デェムシュ進化体の言う『悪魔』に真剣な表情でそう言うはやてと和也に対し、加頭は無表情のままそう言う。

「ゲームやて………!!」

「ふざけやがって………!!」

「さて、お喋りはここまでです。貴方には大道克己の前の肩慣らしに付き合ってもらいますよ、古河和也………」

『クロスドライバー!!』

『ゲーム』という言葉にはやてと和也が怒りを覚えるなか、加頭はそう言いながらアームドライバーとは違う、ワインレッドに暗い緑のラインが入った、ビルドドライバー若しくはエボルドライバーに似た形状のドライバー、『クロスドライバー』を取り出し、装着する。
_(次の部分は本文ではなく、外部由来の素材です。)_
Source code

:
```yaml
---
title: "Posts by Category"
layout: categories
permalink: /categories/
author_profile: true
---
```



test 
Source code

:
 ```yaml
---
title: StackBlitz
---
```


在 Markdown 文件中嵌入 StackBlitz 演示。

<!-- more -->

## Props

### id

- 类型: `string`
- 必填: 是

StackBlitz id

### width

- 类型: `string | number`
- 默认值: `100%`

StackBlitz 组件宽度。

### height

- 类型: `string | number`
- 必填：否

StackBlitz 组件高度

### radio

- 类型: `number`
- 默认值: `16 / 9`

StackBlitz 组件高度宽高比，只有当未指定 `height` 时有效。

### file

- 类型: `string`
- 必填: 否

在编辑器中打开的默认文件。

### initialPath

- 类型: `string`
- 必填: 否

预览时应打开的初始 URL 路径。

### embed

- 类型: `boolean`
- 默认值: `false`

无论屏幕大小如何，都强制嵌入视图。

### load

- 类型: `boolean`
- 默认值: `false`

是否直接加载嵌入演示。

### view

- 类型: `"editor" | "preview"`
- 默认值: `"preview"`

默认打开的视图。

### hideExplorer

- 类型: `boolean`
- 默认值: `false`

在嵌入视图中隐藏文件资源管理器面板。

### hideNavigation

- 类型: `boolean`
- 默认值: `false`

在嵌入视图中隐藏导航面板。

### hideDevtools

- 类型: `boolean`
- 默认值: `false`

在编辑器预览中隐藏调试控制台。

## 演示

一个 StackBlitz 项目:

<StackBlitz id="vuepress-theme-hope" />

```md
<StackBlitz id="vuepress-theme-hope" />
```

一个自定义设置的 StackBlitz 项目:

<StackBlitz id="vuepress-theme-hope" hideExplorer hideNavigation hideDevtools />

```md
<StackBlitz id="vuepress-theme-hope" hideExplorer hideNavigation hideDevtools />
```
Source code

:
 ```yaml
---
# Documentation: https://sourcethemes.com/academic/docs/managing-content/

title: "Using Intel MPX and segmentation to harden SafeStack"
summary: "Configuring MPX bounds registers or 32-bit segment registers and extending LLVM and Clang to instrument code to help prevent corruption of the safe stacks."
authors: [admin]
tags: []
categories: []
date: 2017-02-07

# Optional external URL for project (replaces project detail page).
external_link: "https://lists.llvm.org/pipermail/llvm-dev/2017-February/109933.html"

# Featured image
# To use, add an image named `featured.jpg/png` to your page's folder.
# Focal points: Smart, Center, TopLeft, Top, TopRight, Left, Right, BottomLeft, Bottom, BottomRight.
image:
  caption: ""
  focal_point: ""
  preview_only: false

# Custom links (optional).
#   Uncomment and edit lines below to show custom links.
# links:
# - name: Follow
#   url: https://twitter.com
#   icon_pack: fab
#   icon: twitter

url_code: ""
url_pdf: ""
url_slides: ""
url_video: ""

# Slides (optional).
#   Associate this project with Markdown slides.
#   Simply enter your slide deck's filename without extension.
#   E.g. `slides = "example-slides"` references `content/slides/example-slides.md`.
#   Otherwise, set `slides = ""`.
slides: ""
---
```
バックルのスロットの下には二本のチューブが螺旋状に絡み合いながら付き、側面のレバー付近のライトには五芒星が描かれている。

「!?アームドライバーやない……!?」

「諸事情で新調したんですよ。」スッ

クロスドライバーを見ながらそう言うはやてにそう言いながら、加頭は続けて黒に近い紫の円柱の結晶と、その結晶より一回り大きい暗い金の円柱の結晶を取り出す。

『コアヴェノム!』

取り出した後、加頭は黒に近い紫の結晶、『コアヴェノム』を右のスロットに、

『マテリアルユートピア!』

暗い金の結晶……加頭の所持していた『ユートピア理想郷』メモリを元に造り出された『マテリアルユートピア』を左のスロットに装填する。

『クロスフュージョン!!』

承認オーソライズの音声が鳴り響くなか、加頭がレバーを回し始めると五芒星が黒に近い紫、暗い金の順で点滅し始め、下のチューブにはコアヴェノムから黒に近い紫の光が、マテリアルユートピアから暗い金の光が流れ始める。

♪~♪~

禍々しくも莊厳な音楽が鳴り響き、ドライバーから赤黒い血脈が現れ、加頭の全身に拡がる。

『Are you ready?』

「変身。」

『満ちる悪意!』

シュウウウ……ッ!!

ドライバーを中心に闇が現れ、加頭を包み込む。

『闇の理想郷!』

パァァァ……

続けて、彼がかつて変身していたユートピアドーパントの装飾と同じ位置に暗い金の光が灯し始める。

『その名を謳え!』

バァンッ!パキィィィンッ!!

『仮面ライダーヴェノムユートピア!!』

次の瞬間、闇が吹き飛ばされると同時に中から黒に近い紫のライダースーツにユートピアドーパントを彷彿とさせる暗い金の装飾、複眼は血のように赤黒いつり目で口元はクラッシャーになった仮面ライダー……ソロモンから与えられた新たな姿チカラ、『仮面ライダーヴェノム』に変身した加頭が現れた。